Please restate word for word the lines from the top of the entries through the line that contains "L8 paired ranking", and do not include any pictures.
────────
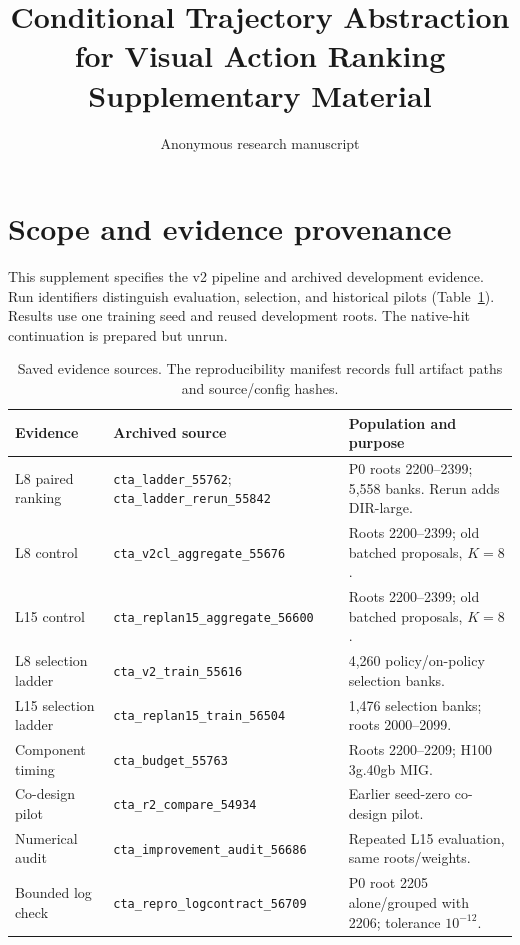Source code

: \documentclass[10pt,twocolumn,letterpaper]{article}
\title{Conditional Trajectory Abstraction for Visual Action Ranking\\Supplementary Material}
\author{Anonymous research manuscript}
\begin{document}
\maketitle
\section{Scope and evidence provenance}
This supplement specifies the v2 pipeline and archived development evidence. Run identifiers distinguish evaluation, selection, and historical pilots (Table~\ref{tab:provenance}). Results use one training seed and reused development roots. The native-hit continuation is prepared but unrun.

\begin{table}[t]
\centering\small
\setlength{\tabcolsep}{4pt}
\begin{tabular}{p{.19\linewidth}p{.30\linewidth}p{.40\linewidth}}
\toprule
Evidence & Archived source & Population and purpose \\
\midrule
L8 paired ranking & \texttt{cta\_ladder\_55762}; \texttt{cta\_ladder\_rerun\_55842} & P0 roots 2200--2399; 5,558 banks. Rerun adds DIR-large. \\
L8 control & \texttt{cta\_v2cl\_aggregate\_55676} & Roots 2200--2399; old batched proposals, $K=8$. \\
L15 control & \texttt{cta\_replan15\_aggregate\_56600} & Roots 2200--2399; old batched proposals, $K=8$. \\
L8 selection ladder & \texttt{cta\_v2\_train\_55616} & 4,260 policy/on-policy selection banks. \\
L15 selection ladder & \texttt{cta\_replan15\_train\_56504} & 1,476 selection banks; roots 2000--2099. \\
Component timing & \texttt{cta\_budget\_55763} & Roots 2200--2209; H100 3g.40gb MIG. \\
Co-design pilot & \texttt{cta\_r2\_compare\_54934} & Earlier seed-zero co-design pilot. \\
Numerical audit & \texttt{cta\_improvement\_audit\_56686} & Repeated L15 evaluation, same roots/weights. \\
Bounded log check & \texttt{cta\_repro\_logcontract\_56709} & P0 root 2205 alone/grouped with 2206; tolerance $10^{-12}$. \\
\bottomrule
\end{tabular}
\caption{Saved evidence sources. The reproducibility manifest records full artifact paths and source/config hashes.}
\label{tab:provenance}
\end{table}
\end{document}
────────
**Solution for this task**
Source code

: \documentclass[10pt,twocolumn,letterpaper]{article}
\title{Conditional Trajectory Abstraction for Visual Action Ranking\\Supplementary Material}
\author{Anonymous research manuscript}
\begin{document}
\maketitle
\section{Scope and evidence provenance}
This supplement specifies the v2 pipeline and archived development evidence. Run identifiers distinguish evaluation, selection, and historical pilots (Table~\ref{tab:provenance}). Results use one training seed and reused development roots. The native-hit continuation is prepared but unrun.

\begin{table}[t]
\centering\small
\setlength{\tabcolsep}{4pt}
\begin{tabular}{p{.19\linewidth}p{.30\linewidth}p{.40\linewidth}}
\toprule
Evidence & Archived source & Population and purpose \\
\midrule
L8 paired ranking & \texttt{cta\_ladder\_55762}; \texttt{cta\_ladder\_rerun\_55842} & P0 roots 2200--2399; 5,558 banks. Rerun adds DIR-large. \\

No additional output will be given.